Sous la pluie et la grêle, Provence Rugby est parvenue à arracher une nouvelle victoire bonifiée face à Aurillac (26-10). Face à la presse, le directeur sportif des Noirs a salué la victoire des siens dans des conditions dantesques, même s’il n’a pas aimé le manque d’adaptation de ses joueurs face aux éléments.
 

Que retenez-vous de cette victoire ?

Je suis content. En deux semaines, on a utilisé 30 joueurs. On donne confiance à l’ensemble de notre effectif. Jules Plisson est de retour, comme Yannick (Youyoutte). Ils n’avaient pas joué depuis longtemps. Comptablement, je suis heureux. Nous avons pris 15 points en trois matchs. Je ne m’étais pas énervé comme ça à la mi-temps depuis un bon moment. On a fait huit ou neuf en-avant. On a joué à la baballe. On n’a pas respecté les conditions. On a marqué d’entrée, et on s’est peut-être dit que ça serait facile. On n’a pas été assez direct. On n’a pas mis assez de jeux au pied. Les vingt premières minutes de la seconde période ont été cohérentes dans des conditions très difficiles. Il y avait tout : du vent, de la grêle, de la pluie, un arbitre K.O…

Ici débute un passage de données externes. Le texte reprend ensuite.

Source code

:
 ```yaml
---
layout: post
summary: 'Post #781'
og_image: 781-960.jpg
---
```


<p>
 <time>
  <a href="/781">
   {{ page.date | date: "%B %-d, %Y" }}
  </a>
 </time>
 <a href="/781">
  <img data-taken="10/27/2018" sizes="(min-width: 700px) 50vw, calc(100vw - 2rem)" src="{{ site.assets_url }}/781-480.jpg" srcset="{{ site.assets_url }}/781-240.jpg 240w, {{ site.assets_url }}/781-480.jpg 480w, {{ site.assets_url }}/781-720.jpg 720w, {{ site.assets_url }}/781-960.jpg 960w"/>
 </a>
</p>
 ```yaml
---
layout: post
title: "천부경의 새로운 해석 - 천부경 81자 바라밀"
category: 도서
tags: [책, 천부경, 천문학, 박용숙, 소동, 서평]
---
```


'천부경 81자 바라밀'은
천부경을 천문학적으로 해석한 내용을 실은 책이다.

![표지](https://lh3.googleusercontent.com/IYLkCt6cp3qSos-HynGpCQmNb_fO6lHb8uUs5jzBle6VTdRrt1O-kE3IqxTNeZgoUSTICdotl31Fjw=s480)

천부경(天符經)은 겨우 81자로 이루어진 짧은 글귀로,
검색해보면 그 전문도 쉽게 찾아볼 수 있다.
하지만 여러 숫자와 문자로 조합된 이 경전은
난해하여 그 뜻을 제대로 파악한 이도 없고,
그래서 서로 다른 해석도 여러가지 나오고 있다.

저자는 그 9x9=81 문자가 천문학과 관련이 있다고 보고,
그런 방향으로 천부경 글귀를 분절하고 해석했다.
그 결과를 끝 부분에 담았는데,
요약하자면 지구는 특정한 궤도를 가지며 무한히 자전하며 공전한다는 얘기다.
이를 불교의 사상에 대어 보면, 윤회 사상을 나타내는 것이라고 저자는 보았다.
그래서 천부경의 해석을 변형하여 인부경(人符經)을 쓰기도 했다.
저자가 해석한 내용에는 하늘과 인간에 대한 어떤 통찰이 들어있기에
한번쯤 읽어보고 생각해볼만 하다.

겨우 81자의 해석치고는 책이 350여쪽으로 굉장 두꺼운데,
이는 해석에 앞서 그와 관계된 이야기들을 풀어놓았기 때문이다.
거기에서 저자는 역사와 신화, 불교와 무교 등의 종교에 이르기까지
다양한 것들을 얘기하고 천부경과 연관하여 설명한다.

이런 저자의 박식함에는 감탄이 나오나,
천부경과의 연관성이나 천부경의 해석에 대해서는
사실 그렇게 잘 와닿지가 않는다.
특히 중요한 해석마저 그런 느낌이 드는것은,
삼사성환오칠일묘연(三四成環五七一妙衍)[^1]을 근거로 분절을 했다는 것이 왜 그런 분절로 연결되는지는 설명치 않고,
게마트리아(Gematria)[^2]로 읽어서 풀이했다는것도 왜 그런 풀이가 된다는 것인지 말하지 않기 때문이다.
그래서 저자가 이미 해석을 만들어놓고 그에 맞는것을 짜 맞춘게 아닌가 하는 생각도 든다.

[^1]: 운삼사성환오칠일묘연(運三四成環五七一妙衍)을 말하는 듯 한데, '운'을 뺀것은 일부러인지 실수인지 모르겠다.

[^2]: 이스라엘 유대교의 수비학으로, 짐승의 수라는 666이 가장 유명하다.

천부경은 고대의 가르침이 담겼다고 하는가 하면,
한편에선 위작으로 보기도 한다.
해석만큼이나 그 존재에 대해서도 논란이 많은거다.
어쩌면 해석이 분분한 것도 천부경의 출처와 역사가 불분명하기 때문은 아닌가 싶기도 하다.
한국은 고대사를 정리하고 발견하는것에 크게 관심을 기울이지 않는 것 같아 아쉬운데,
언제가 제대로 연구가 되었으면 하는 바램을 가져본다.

Avez-vous craint un arrêt du match ?

Honnêtement, il y a eu beaucoup de tonnerre à un moment. Un orage a frappé pas loin. Vous savez, j’ai joué de longues saisons à Clermont, et Jean-François Phliponeau est décédé au cours d’un match… Ça a vraiment tapé pas très loin des joueurs. Voilà, l’arbitre a pris sa décision. J’espère maintenant qu’il va bien récupérer.

On vous sent tout de même assez frustré par la prestation de vos joueurs…

On doit être meilleurs si on veut continuer à enchaîner les victoires. Le dernier quart d’heure, on a été très pénalisés. Mais bon, ce sont des matchs qu’il faut gagner, avec le bonus. On enchaîne. On en a besoin, car Colomiers n’arrête pas de gagner. Pour l’instant, nous restons à la seconde place. Je reste heureux d’avoir fait jouer beaucoup de joueurs sur les deux dernières rencontres. On continue à utiliser notre effectif.

Pendant dix minutes, vos joueurs sont parvenus à défendre leur ligne pour conserver le bonus. N’est-ce pas un gros point de satisfaction ?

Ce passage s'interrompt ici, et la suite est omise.